Lorsqu'un acteur est ciblé, les conséquences peuvent être directes pour des groupes de personnes vulnérables dans le monde. Avec le récent séisme en Turquie et en Syrie, "il est évident qu'il est important" d'éviter d'être visé.

Dans un écosystème "sous-équipé" en ressources cybersécuritaires et face à l'accélération de la numérisation des activités, "vous devenez une proie facile". D'autant plus que les organisations humanitaires sont à la fois visées par des groupes criminels que par des Etats. "Assez rare", ajoute encore M. Duguin. Or, plus d'un milliard de personnes dépendent d'institutions qui ont une activité humanitaire.

Suisse pas en retard

Pour le CyberPeace Institute, la Suisse est tout à fait adaptée pour porter la réponse à la menace. "Il y a un savoir-faire singulier sur la gouvernance d'Internet, la cybersécurité et l'humanitaire", insiste son directeur.

Certes, elle a été victime ces dernières années de plusieurs attaques. "On sent que quelque chose a été compris" avec l'assaut contre le CICR, dit M. Duguin. "La Suisse n'est pas à la traîne" en comparaison internationale mais il faut encore améliorer la collaboration entre les acteurs à l'intérieur du pays.

L'institut dialogue régulièrement avec les autorités fédérales, notamment avec le Centre suisse de cybersécurité.
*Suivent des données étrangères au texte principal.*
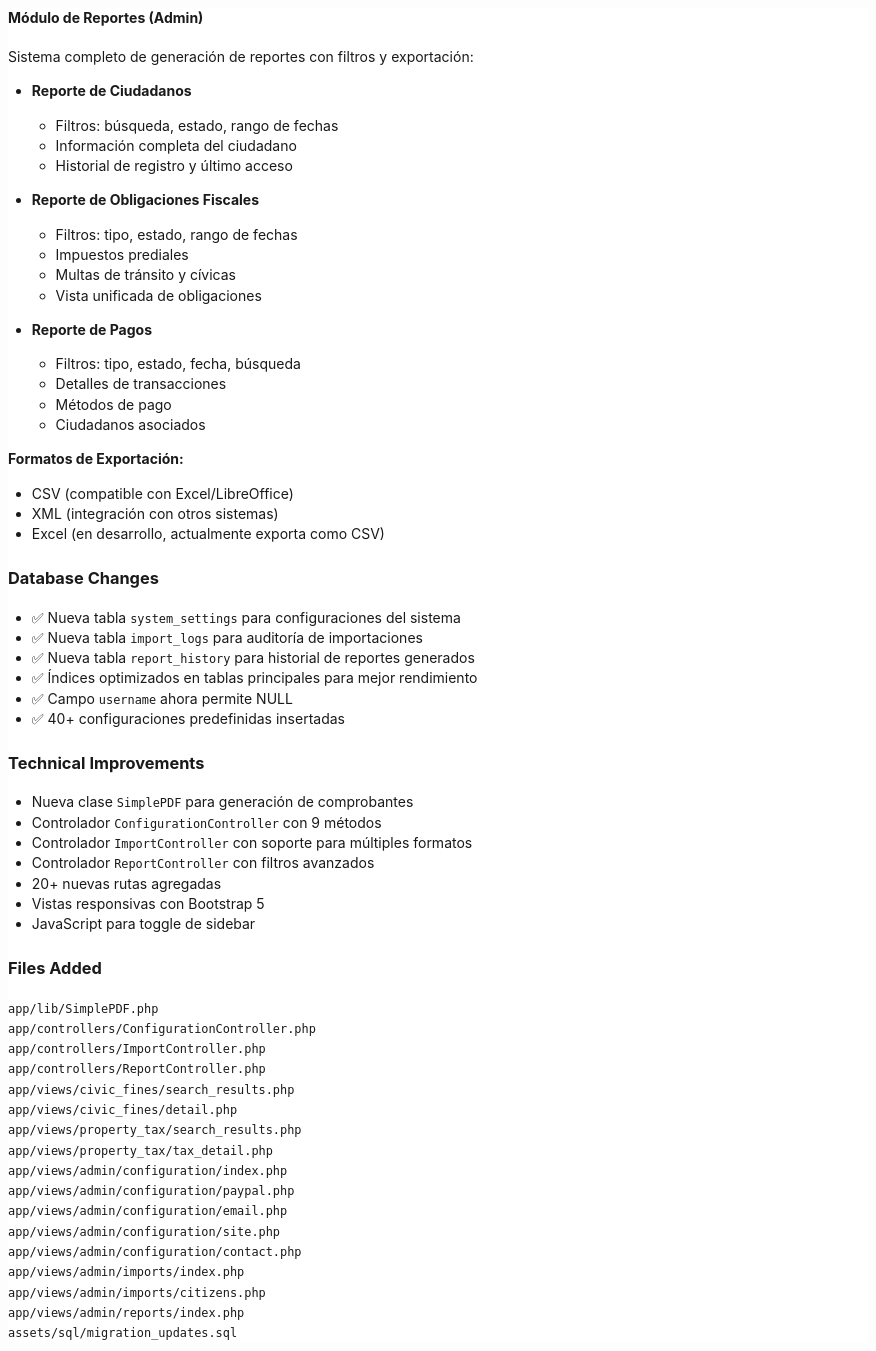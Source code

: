 #### Módulo de Reportes (Admin)
Sistema completo de generación de reportes con filtros y exportación:

- **Reporte de Ciudadanos**
  - Filtros: búsqueda, estado, rango de fechas
  - Información completa del ciudadano
  - Historial de registro y último acceso

- **Reporte de Obligaciones Fiscales**
  - Filtros: tipo, estado, rango de fechas
  - Impuestos prediales
  - Multas de tránsito y cívicas
  - Vista unificada de obligaciones

- **Reporte de Pagos**
  - Filtros: tipo, estado, fecha, búsqueda
  - Detalles de transacciones
  - Métodos de pago
  - Ciudadanos asociados

**Formatos de Exportación:**
- CSV (compatible con Excel/LibreOffice)
- XML (integración con otros sistemas)
- Excel (en desarrollo, actualmente exporta como CSV)

### Database Changes
- ✅ Nueva tabla `system_settings` para configuraciones del sistema
- ✅ Nueva tabla `import_logs` para auditoría de importaciones
- ✅ Nueva tabla `report_history` para historial de reportes generados
- ✅ Índices optimizados en tablas principales para mejor rendimiento
- ✅ Campo `username` ahora permite NULL
- ✅ 40+ configuraciones predefinidas insertadas

### Technical Improvements
- Nueva clase `SimplePDF` para generación de comprobantes
- Controlador `ConfigurationController` con 9 métodos
- Controlador `ImportController` con soporte para múltiples formatos
- Controlador `ReportController` con filtros avanzados
- 20+ nuevas rutas agregadas
- Vistas responsivas con Bootstrap 5
- JavaScript para toggle de sidebar

### Files Added
```
app/lib/SimplePDF.php
app/controllers/ConfigurationController.php
app/controllers/ImportController.php
app/controllers/ReportController.php
app/views/civic_fines/search_results.php
app/views/civic_fines/detail.php
app/views/property_tax/search_results.php
app/views/property_tax/tax_detail.php
app/views/admin/configuration/index.php
app/views/admin/configuration/paypal.php
app/views/admin/configuration/email.php
app/views/admin/configuration/site.php
app/views/admin/configuration/contact.php
app/views/admin/imports/index.php
app/views/admin/imports/citizens.php
app/views/admin/reports/index.php
assets/sql/migration_updates.sql
```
Il souhaite aussi que Berne porte cette question au Conseil de sécurité de l'ONU pendant son mandat de membre non permanent dans les deux prochaines années.

Parmi ses activités, le nouveau centre genevois veut notamment évaluer "l'état réel de la menace", l'impact à long terme d'une attaque sur une organisation. Il va aussi analyser les campagnes contre la réputation, le contenu et le nom d'une institution humanitaire. Et veut faire comprendre aux Etats qui dépensent des milliards d'aide, comme aux ONG qui les utilisent, qu'il faut prendre en considération la question de la cybersécurité.

Dizaines de personnes

Il ne "s'interdit pas" non plus de dialoguer avec des groupes criminels pour tenter d'améliorer leur attitude. M. Duguin ne souhaite pas dire pour autant si de tels contacts ont déjà lieu. Il se contente d'affirmer que le CyberPeace Institute ne discutera pas avec des entités qui chercheraient à l'utiliser pour montrer seulement de la bonne volonté.

Doté d'une enveloppe de cinq millions de francs, il absorbera les coûts du nouveau centre, auquel deux tiers des dizaines de collaborateurs seront liés directement. Et celui-ci aura ses propres capacités d'analyse et technologiques.

Pour les prochaines années, il est difficile d'anticiper les défis tant les technologies changent. "Il faut investir dans le suivi des règles internationales au fur et à mesure que celles-ci avancent", insiste le directeur exécutif. Il met en garde contre une Guerre froide où plusieurs blocs d'Internets se confronteraient et où certains imposeraient leur approche.

Autre souhait, celui d'un traité contre la cybercriminalité actuellement discuté entre Etats. "Mais il sera difficile" d'aboutir dans les prochaines années tant la situation est tendue entre plusieurs pays.